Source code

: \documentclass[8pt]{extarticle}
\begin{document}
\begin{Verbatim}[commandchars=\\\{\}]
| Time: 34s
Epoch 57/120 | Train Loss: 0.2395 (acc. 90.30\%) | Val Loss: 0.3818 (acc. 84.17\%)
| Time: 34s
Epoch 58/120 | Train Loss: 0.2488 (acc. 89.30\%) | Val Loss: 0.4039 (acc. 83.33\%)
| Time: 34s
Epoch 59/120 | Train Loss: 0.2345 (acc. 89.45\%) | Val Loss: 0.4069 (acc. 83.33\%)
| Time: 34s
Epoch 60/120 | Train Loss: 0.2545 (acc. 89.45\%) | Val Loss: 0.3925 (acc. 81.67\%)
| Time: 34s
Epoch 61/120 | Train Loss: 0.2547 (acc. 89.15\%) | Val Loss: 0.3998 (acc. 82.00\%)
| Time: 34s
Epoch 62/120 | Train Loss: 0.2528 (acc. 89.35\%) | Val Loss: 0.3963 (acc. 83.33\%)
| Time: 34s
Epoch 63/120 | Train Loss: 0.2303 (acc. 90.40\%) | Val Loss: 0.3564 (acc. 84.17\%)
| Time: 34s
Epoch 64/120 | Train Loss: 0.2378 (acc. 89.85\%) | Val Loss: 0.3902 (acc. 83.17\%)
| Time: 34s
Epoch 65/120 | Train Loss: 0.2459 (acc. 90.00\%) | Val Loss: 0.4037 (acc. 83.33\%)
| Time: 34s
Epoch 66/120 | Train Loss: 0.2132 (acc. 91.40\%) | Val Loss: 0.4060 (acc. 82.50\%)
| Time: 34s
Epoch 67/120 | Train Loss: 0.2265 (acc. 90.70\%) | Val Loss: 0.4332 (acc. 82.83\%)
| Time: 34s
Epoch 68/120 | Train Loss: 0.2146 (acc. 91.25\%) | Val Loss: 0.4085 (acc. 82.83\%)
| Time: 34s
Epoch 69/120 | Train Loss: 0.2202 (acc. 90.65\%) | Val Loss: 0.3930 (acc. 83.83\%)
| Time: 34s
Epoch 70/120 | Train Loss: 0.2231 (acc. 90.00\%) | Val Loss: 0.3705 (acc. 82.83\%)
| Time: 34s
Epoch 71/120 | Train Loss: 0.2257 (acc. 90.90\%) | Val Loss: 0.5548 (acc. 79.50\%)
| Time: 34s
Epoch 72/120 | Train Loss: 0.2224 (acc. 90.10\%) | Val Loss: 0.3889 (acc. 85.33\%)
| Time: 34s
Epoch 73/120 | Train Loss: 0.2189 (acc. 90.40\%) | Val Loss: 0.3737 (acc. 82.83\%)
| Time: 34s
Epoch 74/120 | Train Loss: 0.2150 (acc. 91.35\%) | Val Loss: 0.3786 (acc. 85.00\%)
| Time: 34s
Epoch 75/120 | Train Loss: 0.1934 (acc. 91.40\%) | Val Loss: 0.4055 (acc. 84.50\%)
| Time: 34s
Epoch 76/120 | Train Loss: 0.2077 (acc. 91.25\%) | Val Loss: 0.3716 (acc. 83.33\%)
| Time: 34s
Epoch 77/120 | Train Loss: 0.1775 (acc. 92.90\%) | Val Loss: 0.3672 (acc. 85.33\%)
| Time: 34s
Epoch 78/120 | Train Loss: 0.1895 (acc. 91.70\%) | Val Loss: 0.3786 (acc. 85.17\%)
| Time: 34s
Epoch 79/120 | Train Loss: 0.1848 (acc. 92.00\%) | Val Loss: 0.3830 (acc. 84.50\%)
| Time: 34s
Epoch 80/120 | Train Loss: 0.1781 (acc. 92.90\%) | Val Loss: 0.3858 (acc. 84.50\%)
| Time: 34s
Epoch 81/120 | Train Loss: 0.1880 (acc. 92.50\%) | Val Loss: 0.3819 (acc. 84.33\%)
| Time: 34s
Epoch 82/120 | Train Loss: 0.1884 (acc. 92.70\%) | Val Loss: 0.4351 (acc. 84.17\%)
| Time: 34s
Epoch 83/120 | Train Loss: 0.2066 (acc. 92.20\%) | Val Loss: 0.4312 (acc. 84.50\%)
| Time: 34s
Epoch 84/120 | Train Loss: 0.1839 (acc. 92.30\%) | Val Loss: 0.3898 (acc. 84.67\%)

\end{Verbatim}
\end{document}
⁂
▶ [Exercise] Everything from the line containing "Epoch 79/120 |" down to the last line of the entries is to be returned exactly, both ends included, and nothing beyond it.

▶ [Task result]
Epoch 79/120 | Train Loss: 0.1848 (acc. 92.00\%) | Val Loss: 0.3830 (acc. 84.50\%)
| Time: 34s
Epoch 80/120 | Train Loss: 0.1781 (acc. 92.90\%) | Val Loss: 0.3858 (acc. 84.50\%)
| Time: 34s
Epoch 81/120 | Train Loss: 0.1880 (acc. 92.50\%) | Val Loss: 0.3819 (acc. 84.33\%)
| Time: 34s
Epoch 82/120 | Train Loss: 0.1884 (acc. 92.70\%) | Val Loss: 0.4351 (acc. 84.17\%)
| Time: 34s
Epoch 83/120 | Train Loss: 0.2066 (acc. 92.20\%) | Val Loss: 0.4312 (acc. 84.50\%)
| Time: 34s
Epoch 84/120 | Train Loss: 0.1839 (acc. 92.30\%) | Val Loss: 0.3898 (acc. 84.67\%)

\end{Verbatim}
\end{document}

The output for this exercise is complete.